TASK TO COMPLETE ::
Copy every entry below exactly, and keep out the pictures.

Plain-text document sources ::
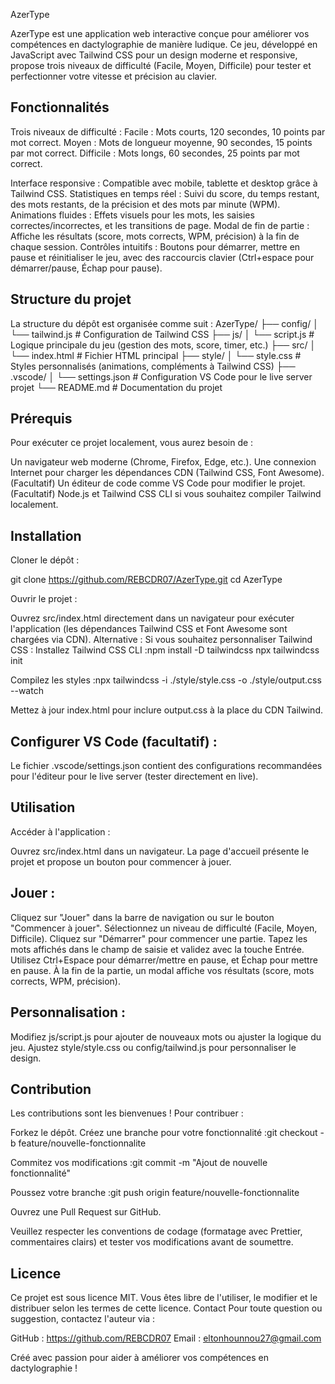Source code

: AzerType
 
AzerType est une application web interactive conçue pour améliorer vos compétences en dactylographie de manière ludique. Ce jeu, développé en JavaScript avec Tailwind CSS pour un design moderne et responsive, propose trois niveaux de difficulté (Facile, Moyen, Difficile) pour tester et perfectionner votre vitesse et précision au clavier.


## Fonctionnalités

Trois niveaux de difficulté :
Facile : Mots courts, 120 secondes, 10 points par mot correct.
Moyen : Mots de longueur moyenne, 90 secondes, 15 points par mot correct.
Difficile : Mots longs, 60 secondes, 25 points par mot correct.


Interface responsive : Compatible avec mobile, tablette et desktop grâce à Tailwind CSS.
Statistiques en temps réel : Suivi du score, du temps restant, des mots restants, de la précision et des mots par minute (WPM).
Animations fluides : Effets visuels pour les mots, les saisies correctes/incorrectes, et les transitions de page.
Modal de fin de partie : Affiche les résultats (score, mots corrects, WPM, précision) à la fin de chaque session.
Contrôles intuitifs : Boutons pour démarrer, mettre en pause et réinitialiser le jeu, avec des raccourcis clavier (Ctrl+espace pour démarrer/pause, Échap pour pause).

## Structure du projet
La structure du dépôt est organisée comme suit :
AzerType/
├── config/
│   └── tailwind.js        # Configuration de Tailwind CSS
├── js/
│   └── script.js          # Logique principale du jeu (gestion des mots, score, timer, etc.)
├── src/
│   └── index.html         # Fichier HTML principal
├── style/
│   └── style.css          # Styles personnalisés (animations, compléments à Tailwind CSS)
├── .vscode/
│   └── settings.json      # Configuration VS Code pour le live server projet
└── README.md              # Documentation du projet

## Prérequis
Pour exécuter ce projet localement, vous aurez besoin de :

Un navigateur web moderne (Chrome, Firefox, Edge, etc.).
Une connexion Internet pour charger les dépendances CDN (Tailwind CSS, Font Awesome).
(Facultatif) Un éditeur de code comme VS Code pour modifier le projet.
(Facultatif) Node.js et Tailwind CSS CLI si vous souhaitez compiler Tailwind localement.

## Installation

Cloner le dépôt :

git clone https://github.com/REBCDR07/AzerType.git
cd AzerType


Ouvrir le projet :

Ouvrez src/index.html directement dans un navigateur pour exécuter l'application (les dépendances Tailwind CSS et Font Awesome sont chargées via CDN).
Alternative : Si vous souhaitez personnaliser Tailwind CSS :
Installez Tailwind CSS CLI :npm install -D tailwindcss
npx tailwindcss init


Compilez les styles :npx tailwindcss -i ./style/style.css -o ./style/output.css --watch


Mettez à jour index.html pour inclure output.css à la place du CDN Tailwind.




## Configurer VS Code (facultatif) :

Le fichier .vscode/settings.json contient des configurations recommandées pour l'éditeur pour le live server (tester directement en live).



## Utilisation

Accéder à l'application :

Ouvrez src/index.html dans un navigateur.
La page d'accueil présente le projet et propose un bouton pour commencer à jouer.


## Jouer :

Cliquez sur "Jouer" dans la barre de navigation ou sur le bouton "Commencer à jouer".
Sélectionnez un niveau de difficulté (Facile, Moyen, Difficile).
Cliquez sur "Démarrer" pour commencer une partie.
Tapez les mots affichés dans le champ de saisie et validez avec la touche Entrée.
Utilisez Ctrl+Espace pour démarrer/mettre en pause, et Échap pour mettre en pause.
À la fin de la partie, un modal affiche vos résultats (score, mots corrects, WPM, précision).


## Personnalisation :

Modifiez js/script.js pour ajouter de nouveaux mots ou ajuster la logique du jeu.
Ajustez style/style.css ou config/tailwind.js pour personnaliser le design.



## Contribution
Les contributions sont les bienvenues ! Pour contribuer :

Forkez le dépôt.
Créez une branche pour votre fonctionnalité :git checkout -b feature/nouvelle-fonctionnalite


Commitez vos modifications :git commit -m "Ajout de nouvelle fonctionnalité"


Poussez votre branche :git push origin feature/nouvelle-fonctionnalite


Ouvrez une Pull Request sur GitHub.

Veuillez respecter les conventions de codage (formatage avec Prettier, commentaires clairs) et tester vos modifications avant de soumettre.


## Licence
Ce projet est sous licence MIT. Vous êtes libre de l'utiliser, le modifier et le distribuer selon les termes de cette licence.
Contact
Pour toute question ou suggestion, contactez l'auteur via :

GitHub : https://github.com/REBCDR07
Email : eltonhounnou27@gmail.com


Créé avec passion pour aider à améliorer vos compétences en dactylographie !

TASK OUTPUT ::
Source code

: AzerType
 
AzerType est une application web interactive conçue pour améliorer vos compétences en dactylographie de manière ludique. Ce jeu, développé en JavaScript avec Tailwind CSS pour un design moderne et responsive, propose trois niveaux de difficulté (Facile, Moyen, Difficile) pour tester et perfectionner votre vitesse et précision au clavier.


## Fonctionnalités

Trois niveaux de difficulté :
Facile : Mots courts, 120 secondes, 10 points par mot correct.
Moyen : Mots de longueur moyenne, 90 secondes, 15 points par mot correct.
Difficile : Mots longs, 60 secondes, 25 points par mot correct.


Interface responsive : Compatible avec mobile, tablette et desktop grâce à Tailwind CSS.
Statistiques en temps réel : Suivi du score, du temps restant, des mots restants, de la précision et des mots par minute (WPM).
Animations fluides : Effets visuels pour les mots, les saisies correctes/incorrectes, et les transitions de page.
Modal de fin de partie : Affiche les résultats (score, mots corrects, WPM, précision) à la fin de chaque session.
Contrôles intuitifs : Boutons pour démarrer, mettre en pause et réinitialiser le jeu, avec des raccourcis clavier (Ctrl+espace pour démarrer/pause, Échap pour pause).

## Structure du projet
La structure du dépôt est organisée comme suit :
AzerType/
├── config/
│   └── tailwind.js        # Configuration de Tailwind CSS
├── js/
│   └── script.js          # Logique principale du jeu (gestion des mots, score, timer, etc.)
├── src/
│   └── index.html         # Fichier HTML principal
├── style/
│   └── style.css          # Styles personnalisés (animations, compléments à Tailwind CSS)
├── .vscode/
│   └── settings.json      # Configuration VS Code pour le live server projet
└── README.md              # Documentation du projet

## Prérequis
Pour exécuter ce projet localement, vous aurez besoin de :

Un navigateur web moderne (Chrome, Firefox, Edge, etc.).
Une connexion Internet pour charger les dépendances CDN (Tailwind CSS, Font Awesome).
(Facultatif) Un éditeur de code comme VS Code pour modifier le projet.
(Facultatif) Node.js et Tailwind CSS CLI si vous souhaitez compiler Tailwind localement.

## Installation

Cloner le dépôt :

git clone https://github.com/REBCDR07/AzerType.git
cd AzerType


Ouvrir le projet :

Ouvrez src/index.html directement dans un navigateur pour exécuter l'application (les dépendances Tailwind CSS et Font Awesome sont chargées via CDN).
Alternative : Si vous souhaitez personnaliser Tailwind CSS :
Installez Tailwind CSS CLI :npm install -D tailwindcss
npx tailwindcss init


Compilez les styles :npx tailwindcss -i ./style/style.css -o ./style/output.css --watch


Mettez à jour index.html pour inclure output.css à la place du CDN Tailwind.




## Configurer VS Code (facultatif) :

Le fichier .vscode/settings.json contient des configurations recommandées pour l'éditeur pour le live server (tester directement en live).



## Utilisation

Accéder à l'application :

Ouvrez src/index.html dans un navigateur.
La page d'accueil présente le projet et propose un bouton pour commencer à jouer.


## Jouer :

Cliquez sur "Jouer" dans la barre de navigation ou sur le bouton "Commencer à jouer".
Sélectionnez un niveau de difficulté (Facile, Moyen, Difficile).
Cliquez sur "Démarrer" pour commencer une partie.
Tapez les mots affichés dans le champ de saisie et validez avec la touche Entrée.
Utilisez Ctrl+Espace pour démarrer/mettre en pause, et Échap pour mettre en pause.
À la fin de la partie, un modal affiche vos résultats (score, mots corrects, WPM, précision).


## Personnalisation :

Modifiez js/script.js pour ajouter de nouveaux mots ou ajuster la logique du jeu.
Ajustez style/style.css ou config/tailwind.js pour personnaliser le design.



## Contribution
Les contributions sont les bienvenues ! Pour contribuer :

Forkez le dépôt.
Créez une branche pour votre fonctionnalité :git checkout -b feature/nouvelle-fonctionnalite


Commitez vos modifications :git commit -m "Ajout de nouvelle fonctionnalité"


Poussez votre branche :git push origin feature/nouvelle-fonctionnalite


Ouvrez une Pull Request sur GitHub.

Veuillez respecter les conventions de codage (formatage avec Prettier, commentaires clairs) et tester vos modifications avant de soumettre.


## Licence
Ce projet est sous licence MIT. Vous êtes libre de l'utiliser, le modifier et le distribuer selon les termes de cette licence.
Contact
Pour toute question ou suggestion, contactez l'auteur via :

GitHub : https://github.com/REBCDR07
Email : eltonhounnou27@gmail.com


Créé avec passion pour aider à améliorer vos compétences en dactylographie !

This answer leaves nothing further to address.